** DATA FOR ANALYSIS follows **
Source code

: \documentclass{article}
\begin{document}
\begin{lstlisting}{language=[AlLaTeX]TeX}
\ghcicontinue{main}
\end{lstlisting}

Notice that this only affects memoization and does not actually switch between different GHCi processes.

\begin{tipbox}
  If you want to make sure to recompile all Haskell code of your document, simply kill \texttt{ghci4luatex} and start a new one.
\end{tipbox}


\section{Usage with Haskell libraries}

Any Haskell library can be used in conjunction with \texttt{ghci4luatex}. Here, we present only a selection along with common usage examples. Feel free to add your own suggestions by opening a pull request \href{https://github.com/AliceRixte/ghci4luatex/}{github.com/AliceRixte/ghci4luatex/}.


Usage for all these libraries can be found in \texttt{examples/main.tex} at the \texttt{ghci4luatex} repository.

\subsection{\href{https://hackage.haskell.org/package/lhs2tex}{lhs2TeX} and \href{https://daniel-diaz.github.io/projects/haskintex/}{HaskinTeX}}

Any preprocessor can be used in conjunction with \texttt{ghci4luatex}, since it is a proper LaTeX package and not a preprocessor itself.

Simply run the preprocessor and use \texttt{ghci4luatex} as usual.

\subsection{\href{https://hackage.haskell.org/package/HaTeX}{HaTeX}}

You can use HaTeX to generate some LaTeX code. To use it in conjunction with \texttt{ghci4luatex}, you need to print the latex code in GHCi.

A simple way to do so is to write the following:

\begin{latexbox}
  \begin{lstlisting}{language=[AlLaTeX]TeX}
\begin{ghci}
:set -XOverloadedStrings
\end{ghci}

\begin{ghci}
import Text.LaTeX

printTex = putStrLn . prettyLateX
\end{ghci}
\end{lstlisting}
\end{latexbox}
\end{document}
** End of DATA FOR ANALYSIS **
** DATA FOR ANALYSIS follows **
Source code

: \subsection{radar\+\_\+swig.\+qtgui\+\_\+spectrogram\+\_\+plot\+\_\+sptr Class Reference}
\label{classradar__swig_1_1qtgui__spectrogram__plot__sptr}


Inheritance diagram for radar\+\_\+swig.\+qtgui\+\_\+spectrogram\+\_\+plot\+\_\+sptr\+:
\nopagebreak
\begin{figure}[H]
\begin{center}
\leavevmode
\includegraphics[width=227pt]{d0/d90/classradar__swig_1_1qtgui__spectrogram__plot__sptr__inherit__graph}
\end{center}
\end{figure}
** End of DATA FOR ANALYSIS **
PROBLEM TO WORK ON: Work out how many lines contain the word "conjunction" in the records, and answer with the number only.

EXERCISE OUTPUT: 3